Task details: Print the records below exactly as they appear.

*** Block opens ***

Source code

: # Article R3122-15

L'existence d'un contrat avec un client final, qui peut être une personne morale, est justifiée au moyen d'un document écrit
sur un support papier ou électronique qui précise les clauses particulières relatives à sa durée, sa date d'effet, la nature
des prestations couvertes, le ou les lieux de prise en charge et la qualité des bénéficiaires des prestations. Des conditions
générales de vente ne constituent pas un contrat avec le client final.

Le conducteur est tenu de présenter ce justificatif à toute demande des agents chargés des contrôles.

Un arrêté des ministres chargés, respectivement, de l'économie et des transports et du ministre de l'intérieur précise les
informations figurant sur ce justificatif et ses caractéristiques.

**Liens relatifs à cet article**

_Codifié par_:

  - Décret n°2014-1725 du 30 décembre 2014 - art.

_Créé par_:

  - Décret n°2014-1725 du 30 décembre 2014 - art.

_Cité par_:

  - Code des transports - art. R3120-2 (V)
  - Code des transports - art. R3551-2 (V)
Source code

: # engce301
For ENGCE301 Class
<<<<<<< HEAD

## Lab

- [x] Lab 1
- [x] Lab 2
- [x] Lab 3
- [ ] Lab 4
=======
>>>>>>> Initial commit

*** Block closes ***

Result for this exercise:
Source code

: # Article R3122-15

L'existence d'un contrat avec un client final, qui peut être une personne morale, est justifiée au moyen d'un document écrit
sur un support papier ou électronique qui précise les clauses particulières relatives à sa durée, sa date d'effet, la nature
des prestations couvertes, le ou les lieux de prise en charge et la qualité des bénéficiaires des prestations. Des conditions
générales de vente ne constituent pas un contrat avec le client final.

Le conducteur est tenu de présenter ce justificatif à toute demande des agents chargés des contrôles.

Un arrêté des ministres chargés, respectivement, de l'économie et des transports et du ministre de l'intérieur précise les
informations figurant sur ce justificatif et ses caractéristiques.

**Liens relatifs à cet article**

_Codifié par_:

  - Décret n°2014-1725 du 30 décembre 2014 - art.

_Créé par_:

  - Décret n°2014-1725 du 30 décembre 2014 - art.

_Cité par_:

  - Code des transports - art. R3120-2 (V)
  - Code des transports - art. R3551-2 (V)
Source code

: # engce301
For ENGCE301 Class
<<<<<<< HEAD

## Lab

- [x] Lab 1
- [x] Lab 2
- [x] Lab 3
- [ ] Lab 4
=======
>>>>>>> Initial commit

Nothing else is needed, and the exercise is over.